Pseudotricholoma metapodium
- Conservation status: Endangered (IUCN 3.1)

Scientific classification
- Kingdom: Fungi
- Division: Basidiomycota
- Class: Agaricomycetes
- Order: Agaricales
- Family: Tricholomataceae
- Genus: Pseudotricholoma
- Species: P. metapodium
- Binomial name: Pseudotricholoma metapodium (Fr.) Sánchez-García & Matheny (2014)
- Synonyms: Agaricus metapodius Fr. (1818); Hygrophorus metapodius Fr. (1838); Camarophyllus metapodius (Fr.) Wünsche (1877); Neohygrocybe metapodia (Fr.) Herink (1958); Hygrocybe metapodia (Fr.) Gams (1967); Porpoloma metapodium (Fr.) Singer (1973);

= Pseudotricholoma metapodium =

- Genus: Pseudotricholoma
- Species: metapodium
- Authority: (Fr.) Sánchez-García & Matheny (2014)
- Conservation status: EN
- Synonyms: Agaricus metapodius Fr. (1818), Hygrophorus metapodius Fr. (1838), Camarophyllus metapodius (Fr.) Wünsche (1877), Neohygrocybe metapodia (Fr.) Herink (1958), Hygrocybe metapodia (Fr.) Gams (1967), Porpoloma metapodium (Fr.) Singer (1973)

Species of fungus

Pseudotricholoma metapodium is a species of agaric (gilled mushroom) in the family Tricholomataceae.

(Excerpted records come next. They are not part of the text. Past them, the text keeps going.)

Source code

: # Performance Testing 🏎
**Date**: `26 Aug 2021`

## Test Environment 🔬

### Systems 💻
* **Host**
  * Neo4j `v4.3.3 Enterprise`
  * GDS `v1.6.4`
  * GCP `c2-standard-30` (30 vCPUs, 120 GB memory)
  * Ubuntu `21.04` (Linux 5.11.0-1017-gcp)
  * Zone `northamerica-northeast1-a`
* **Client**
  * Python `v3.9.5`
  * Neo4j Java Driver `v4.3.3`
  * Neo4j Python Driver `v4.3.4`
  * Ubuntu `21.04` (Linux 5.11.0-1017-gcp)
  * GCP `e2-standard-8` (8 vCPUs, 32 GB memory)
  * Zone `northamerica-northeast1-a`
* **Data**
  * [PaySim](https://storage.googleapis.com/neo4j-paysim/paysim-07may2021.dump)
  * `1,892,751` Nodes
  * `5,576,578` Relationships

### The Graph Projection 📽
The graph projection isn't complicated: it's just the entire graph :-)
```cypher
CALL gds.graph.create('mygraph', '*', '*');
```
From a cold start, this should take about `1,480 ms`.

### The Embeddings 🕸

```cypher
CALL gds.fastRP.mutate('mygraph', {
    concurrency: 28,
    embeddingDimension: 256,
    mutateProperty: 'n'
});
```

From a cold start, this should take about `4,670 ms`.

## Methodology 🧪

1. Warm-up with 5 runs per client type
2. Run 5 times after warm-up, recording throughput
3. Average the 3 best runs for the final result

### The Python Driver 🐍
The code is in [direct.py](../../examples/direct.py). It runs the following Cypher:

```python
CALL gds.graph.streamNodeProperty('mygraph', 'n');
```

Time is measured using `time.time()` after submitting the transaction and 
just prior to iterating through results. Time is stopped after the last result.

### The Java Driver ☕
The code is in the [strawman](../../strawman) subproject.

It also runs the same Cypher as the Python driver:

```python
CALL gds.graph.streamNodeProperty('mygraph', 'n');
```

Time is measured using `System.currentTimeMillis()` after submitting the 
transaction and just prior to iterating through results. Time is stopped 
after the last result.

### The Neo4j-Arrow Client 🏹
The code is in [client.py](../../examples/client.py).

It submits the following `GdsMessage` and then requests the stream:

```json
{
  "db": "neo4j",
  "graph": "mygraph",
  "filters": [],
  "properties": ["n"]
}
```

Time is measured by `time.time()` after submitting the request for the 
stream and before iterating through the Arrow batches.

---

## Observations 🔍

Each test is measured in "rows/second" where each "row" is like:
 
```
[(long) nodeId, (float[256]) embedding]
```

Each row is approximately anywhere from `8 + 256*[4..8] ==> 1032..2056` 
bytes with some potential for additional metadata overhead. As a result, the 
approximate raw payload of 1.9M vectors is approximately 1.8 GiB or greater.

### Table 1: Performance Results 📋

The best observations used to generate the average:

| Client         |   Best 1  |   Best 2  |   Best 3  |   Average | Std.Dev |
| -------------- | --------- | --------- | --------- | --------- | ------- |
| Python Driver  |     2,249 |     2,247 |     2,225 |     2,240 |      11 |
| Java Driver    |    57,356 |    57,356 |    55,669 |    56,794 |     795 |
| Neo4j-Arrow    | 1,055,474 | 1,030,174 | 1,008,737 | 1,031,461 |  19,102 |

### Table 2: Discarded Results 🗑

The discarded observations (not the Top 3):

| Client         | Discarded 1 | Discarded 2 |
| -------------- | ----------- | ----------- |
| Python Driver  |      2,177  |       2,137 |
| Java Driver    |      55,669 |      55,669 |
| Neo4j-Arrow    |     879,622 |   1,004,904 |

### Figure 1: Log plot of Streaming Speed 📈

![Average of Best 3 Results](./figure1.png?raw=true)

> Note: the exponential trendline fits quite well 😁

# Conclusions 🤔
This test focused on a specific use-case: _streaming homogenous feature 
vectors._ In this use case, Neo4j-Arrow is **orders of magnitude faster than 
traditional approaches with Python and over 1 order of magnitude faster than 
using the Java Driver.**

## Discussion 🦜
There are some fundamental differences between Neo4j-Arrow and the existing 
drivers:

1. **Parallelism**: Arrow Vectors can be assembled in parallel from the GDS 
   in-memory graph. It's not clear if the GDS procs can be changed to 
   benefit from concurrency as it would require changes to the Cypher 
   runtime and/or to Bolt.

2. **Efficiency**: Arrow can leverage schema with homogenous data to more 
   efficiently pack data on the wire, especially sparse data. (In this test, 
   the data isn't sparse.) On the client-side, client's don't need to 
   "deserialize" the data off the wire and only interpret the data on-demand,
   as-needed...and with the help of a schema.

It has been given the recommended English name of mealy meadowcap. The species has a European distribution, occurring mainly in agriculturally unimproved grassland. Threats to its habitat have resulted in the mealy meadowcap being assessed as globally "endangered" on the IUCN Red List of Threatened Species.

==Taxonomy==
The species was first described by Swedish mycologist Elias Magnus Fries in 1818 as Agaricus metapodius. Rolf Singer transferred it to Porpoloma in 1973, but subsequent molecular research, based on cladistic analysis of DNA sequences, found that the latter genus was polyphyletic with species belonging either to Porpoloma sensu stricto or the new genus Pseudotricholoma.

==Description==
Basidiocarps are agaricoid, up to 90 mm (3.5 in) tall, the cap convex then flat, up to 100 mm (4 in) across. The cap surface is smooth, pale to dark grey-brown to reddish brown, often splitting at margin. The lamellae (gills) are very pale grey to brownish, bruising red then black. The stipe (stem) is smooth, finely fibrillose, similarly coloured to the pileus or paler, slowly bruising red then black, lacking a ring. The smell is mealy when cut. The spore print is white, the spores (under a microscope) ellipsoid to oblong, amyloid, measuring about 6 to 8 by 3 to 4 μm.

===Similar species===
In grassland, the common Lepista luscina can look similar, but is typically paler, does not change colour when bruised, and is microscopically distinct. The rare Neohygrocybe ovina does bruise red, but is typically blacker and is also microscopically distinct.

==Distribution and habitat==
The mealy meadowcap is rare but widespread in northern and central Europe. It occurs in old, agriculturally unimproved, short-sward grassland (pastures and lawns).

==Conservation==
Pseudotricholoma metapodium is typical of waxcap grasslands, a declining habitat due to changing agricultural practices. As a result, the species is of global conservation concern and is listed as "endangered" on the IUCN Red List of Threatened Species.